Given information
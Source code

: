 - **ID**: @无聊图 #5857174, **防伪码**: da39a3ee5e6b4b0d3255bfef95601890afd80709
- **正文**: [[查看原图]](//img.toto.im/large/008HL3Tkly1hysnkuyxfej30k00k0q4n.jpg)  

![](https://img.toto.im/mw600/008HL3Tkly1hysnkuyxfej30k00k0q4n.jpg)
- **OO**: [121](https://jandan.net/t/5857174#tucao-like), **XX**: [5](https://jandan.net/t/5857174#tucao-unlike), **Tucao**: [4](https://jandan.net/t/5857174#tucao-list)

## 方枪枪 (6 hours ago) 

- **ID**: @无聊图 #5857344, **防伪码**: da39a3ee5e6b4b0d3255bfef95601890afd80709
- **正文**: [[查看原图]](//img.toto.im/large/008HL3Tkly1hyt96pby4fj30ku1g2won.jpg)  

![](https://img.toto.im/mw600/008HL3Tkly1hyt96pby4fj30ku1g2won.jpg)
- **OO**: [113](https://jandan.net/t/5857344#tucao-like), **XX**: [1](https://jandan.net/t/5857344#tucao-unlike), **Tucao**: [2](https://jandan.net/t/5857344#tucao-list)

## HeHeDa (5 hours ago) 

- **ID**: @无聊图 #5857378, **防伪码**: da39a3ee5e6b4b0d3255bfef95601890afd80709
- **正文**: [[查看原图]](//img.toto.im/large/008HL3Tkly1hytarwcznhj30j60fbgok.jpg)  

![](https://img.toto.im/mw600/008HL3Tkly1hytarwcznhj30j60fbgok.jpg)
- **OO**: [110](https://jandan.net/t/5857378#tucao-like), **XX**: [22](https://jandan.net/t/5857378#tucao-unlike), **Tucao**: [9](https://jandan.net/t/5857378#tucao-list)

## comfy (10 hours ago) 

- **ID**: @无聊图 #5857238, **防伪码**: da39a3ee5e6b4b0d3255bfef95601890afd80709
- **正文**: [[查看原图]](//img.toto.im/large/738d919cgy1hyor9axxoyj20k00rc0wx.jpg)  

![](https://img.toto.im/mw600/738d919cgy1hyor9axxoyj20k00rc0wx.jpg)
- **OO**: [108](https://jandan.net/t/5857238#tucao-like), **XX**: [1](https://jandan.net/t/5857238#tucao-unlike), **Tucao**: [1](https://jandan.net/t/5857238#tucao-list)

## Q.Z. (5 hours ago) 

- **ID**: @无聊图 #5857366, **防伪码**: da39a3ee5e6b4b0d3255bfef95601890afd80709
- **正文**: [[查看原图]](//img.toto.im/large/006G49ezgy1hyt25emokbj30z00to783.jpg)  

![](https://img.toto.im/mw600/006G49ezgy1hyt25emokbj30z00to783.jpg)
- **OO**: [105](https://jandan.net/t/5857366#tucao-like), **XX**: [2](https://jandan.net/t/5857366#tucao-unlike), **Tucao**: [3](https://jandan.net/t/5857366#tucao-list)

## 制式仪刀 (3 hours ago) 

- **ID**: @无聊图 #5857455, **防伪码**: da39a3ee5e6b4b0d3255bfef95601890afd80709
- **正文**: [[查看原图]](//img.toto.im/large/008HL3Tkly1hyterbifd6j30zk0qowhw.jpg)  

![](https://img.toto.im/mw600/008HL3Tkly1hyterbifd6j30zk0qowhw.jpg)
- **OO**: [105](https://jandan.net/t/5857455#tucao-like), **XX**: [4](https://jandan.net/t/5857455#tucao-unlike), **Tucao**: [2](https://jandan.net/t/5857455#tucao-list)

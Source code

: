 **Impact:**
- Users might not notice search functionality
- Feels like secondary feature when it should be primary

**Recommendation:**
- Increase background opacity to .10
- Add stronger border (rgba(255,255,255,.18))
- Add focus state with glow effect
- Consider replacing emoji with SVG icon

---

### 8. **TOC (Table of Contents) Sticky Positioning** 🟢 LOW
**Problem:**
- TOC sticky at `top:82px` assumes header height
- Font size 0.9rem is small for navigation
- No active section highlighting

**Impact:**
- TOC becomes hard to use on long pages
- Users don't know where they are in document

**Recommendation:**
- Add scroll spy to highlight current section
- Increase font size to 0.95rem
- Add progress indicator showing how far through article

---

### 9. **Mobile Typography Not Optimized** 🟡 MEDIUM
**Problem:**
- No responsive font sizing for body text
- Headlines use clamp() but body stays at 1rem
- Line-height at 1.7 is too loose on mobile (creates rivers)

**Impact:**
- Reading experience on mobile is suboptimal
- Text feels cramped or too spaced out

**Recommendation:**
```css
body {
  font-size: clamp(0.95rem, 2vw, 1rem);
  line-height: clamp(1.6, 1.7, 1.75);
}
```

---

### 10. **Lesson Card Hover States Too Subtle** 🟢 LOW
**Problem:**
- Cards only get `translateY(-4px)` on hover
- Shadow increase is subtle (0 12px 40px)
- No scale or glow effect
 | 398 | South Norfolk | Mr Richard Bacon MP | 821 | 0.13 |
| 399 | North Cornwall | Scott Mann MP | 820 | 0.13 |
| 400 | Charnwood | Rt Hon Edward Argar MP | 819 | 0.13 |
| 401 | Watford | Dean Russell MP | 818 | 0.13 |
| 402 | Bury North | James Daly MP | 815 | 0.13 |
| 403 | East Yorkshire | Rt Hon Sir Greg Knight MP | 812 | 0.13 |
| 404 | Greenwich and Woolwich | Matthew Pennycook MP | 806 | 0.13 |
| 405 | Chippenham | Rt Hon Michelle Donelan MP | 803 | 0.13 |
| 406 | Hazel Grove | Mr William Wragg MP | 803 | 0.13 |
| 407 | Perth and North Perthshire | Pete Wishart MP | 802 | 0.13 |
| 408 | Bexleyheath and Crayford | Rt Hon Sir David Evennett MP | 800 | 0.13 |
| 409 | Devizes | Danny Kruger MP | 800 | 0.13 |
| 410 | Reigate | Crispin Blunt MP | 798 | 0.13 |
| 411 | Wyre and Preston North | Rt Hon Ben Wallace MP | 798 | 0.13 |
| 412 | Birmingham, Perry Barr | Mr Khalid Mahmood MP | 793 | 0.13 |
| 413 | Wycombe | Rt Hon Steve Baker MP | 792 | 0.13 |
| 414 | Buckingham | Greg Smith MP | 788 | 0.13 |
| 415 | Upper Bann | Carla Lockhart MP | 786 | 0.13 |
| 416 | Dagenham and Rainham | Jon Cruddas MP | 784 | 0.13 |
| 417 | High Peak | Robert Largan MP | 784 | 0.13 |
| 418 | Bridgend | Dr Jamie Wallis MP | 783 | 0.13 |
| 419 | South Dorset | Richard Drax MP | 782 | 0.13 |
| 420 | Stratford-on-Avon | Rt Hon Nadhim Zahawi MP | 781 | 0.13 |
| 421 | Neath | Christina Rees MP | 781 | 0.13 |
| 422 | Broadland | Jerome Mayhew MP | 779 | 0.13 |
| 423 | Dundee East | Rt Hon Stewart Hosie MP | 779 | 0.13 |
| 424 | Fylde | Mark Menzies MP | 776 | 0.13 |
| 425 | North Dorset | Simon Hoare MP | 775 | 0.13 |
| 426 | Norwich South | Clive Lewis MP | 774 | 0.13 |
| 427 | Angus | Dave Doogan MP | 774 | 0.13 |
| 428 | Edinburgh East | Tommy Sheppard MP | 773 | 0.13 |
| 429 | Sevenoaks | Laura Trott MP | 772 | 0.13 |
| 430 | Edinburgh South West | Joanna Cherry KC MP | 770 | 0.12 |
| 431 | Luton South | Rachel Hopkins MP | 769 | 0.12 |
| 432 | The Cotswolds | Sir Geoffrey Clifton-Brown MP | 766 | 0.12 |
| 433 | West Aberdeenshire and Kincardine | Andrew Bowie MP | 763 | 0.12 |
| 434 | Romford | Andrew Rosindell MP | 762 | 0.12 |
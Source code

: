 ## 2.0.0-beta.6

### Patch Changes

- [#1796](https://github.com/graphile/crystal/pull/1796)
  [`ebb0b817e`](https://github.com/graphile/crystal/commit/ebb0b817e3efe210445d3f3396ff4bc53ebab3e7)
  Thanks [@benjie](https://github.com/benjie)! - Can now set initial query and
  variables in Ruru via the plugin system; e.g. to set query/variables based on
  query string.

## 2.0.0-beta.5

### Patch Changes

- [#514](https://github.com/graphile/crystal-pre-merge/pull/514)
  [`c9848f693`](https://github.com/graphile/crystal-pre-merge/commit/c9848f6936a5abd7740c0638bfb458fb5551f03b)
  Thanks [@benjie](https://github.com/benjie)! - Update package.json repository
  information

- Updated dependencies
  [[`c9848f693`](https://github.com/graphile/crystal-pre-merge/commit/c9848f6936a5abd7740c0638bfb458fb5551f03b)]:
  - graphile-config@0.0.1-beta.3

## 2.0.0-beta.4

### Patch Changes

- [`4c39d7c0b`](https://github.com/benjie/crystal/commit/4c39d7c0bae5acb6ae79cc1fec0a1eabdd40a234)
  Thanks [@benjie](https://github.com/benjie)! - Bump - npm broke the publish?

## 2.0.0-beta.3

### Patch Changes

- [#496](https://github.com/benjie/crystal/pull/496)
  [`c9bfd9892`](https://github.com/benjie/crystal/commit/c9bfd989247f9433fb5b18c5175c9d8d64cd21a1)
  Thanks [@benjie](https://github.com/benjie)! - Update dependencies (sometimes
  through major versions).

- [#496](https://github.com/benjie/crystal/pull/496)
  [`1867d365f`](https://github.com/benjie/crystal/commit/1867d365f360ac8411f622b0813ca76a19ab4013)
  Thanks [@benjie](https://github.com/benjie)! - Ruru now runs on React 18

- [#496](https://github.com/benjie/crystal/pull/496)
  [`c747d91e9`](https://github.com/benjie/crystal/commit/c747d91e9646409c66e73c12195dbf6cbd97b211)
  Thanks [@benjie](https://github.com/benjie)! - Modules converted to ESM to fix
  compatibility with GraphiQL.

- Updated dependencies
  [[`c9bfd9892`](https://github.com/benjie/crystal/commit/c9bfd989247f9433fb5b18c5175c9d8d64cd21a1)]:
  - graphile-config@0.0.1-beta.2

What is needed
Please return only the lines above, starting at the line that has "- Increase background opacity to .10" and ending at the line that has "793 | 0.13 |", keeping both and leaving each one unchanged.

Exercise result
- Increase background opacity to .10
- Add stronger border (rgba(255,255,255,.18))
- Add focus state with glow effect
- Consider replacing emoji with SVG icon

---

### 8. **TOC (Table of Contents) Sticky Positioning** 🟢 LOW
**Problem:**
- TOC sticky at `top:82px` assumes header height
- Font size 0.9rem is small for navigation
- No active section highlighting

**Impact:**
- TOC becomes hard to use on long pages
- Users don't know where they are in document

**Recommendation:**
- Add scroll spy to highlight current section
- Increase font size to 0.95rem
- Add progress indicator showing how far through article

---

### 9. **Mobile Typography Not Optimized** 🟡 MEDIUM
**Problem:**
- No responsive font sizing for body text
- Headlines use clamp() but body stays at 1rem
- Line-height at 1.7 is too loose on mobile (creates rivers)

**Impact:**
- Reading experience on mobile is suboptimal
- Text feels cramped or too spaced out

**Recommendation:**
```css
body {
  font-size: clamp(0.95rem, 2vw, 1rem);
  line-height: clamp(1.6, 1.7, 1.75);
}
```

---

### 10. **Lesson Card Hover States Too Subtle** 🟢 LOW
**Problem:**
- Cards only get `translateY(-4px)` on hover
- Shadow increase is subtle (0 12px 40px)
- No scale or glow effect
 | 398 | South Norfolk | Mr Richard Bacon MP | 821 | 0.13 |
| 399 | North Cornwall | Scott Mann MP | 820 | 0.13 |
| 400 | Charnwood | Rt Hon Edward Argar MP | 819 | 0.13 |
| 401 | Watford | Dean Russell MP | 818 | 0.13 |
| 402 | Bury North | James Daly MP | 815 | 0.13 |
| 403 | East Yorkshire | Rt Hon Sir Greg Knight MP | 812 | 0.13 |
| 404 | Greenwich and Woolwich | Matthew Pennycook MP | 806 | 0.13 |
| 405 | Chippenham | Rt Hon Michelle Donelan MP | 803 | 0.13 |
| 406 | Hazel Grove | Mr William Wragg MP | 803 | 0.13 |
| 407 | Perth and North Perthshire | Pete Wishart MP | 802 | 0.13 |
| 408 | Bexleyheath and Crayford | Rt Hon Sir David Evennett MP | 800 | 0.13 |
| 409 | Devizes | Danny Kruger MP | 800 | 0.13 |
| 410 | Reigate | Crispin Blunt MP | 798 | 0.13 |
| 411 | Wyre and Preston North | Rt Hon Ben Wallace MP | 798 | 0.13 |
| 412 | Birmingham, Perry Barr | Mr Khalid Mahmood MP | 793 | 0.13 |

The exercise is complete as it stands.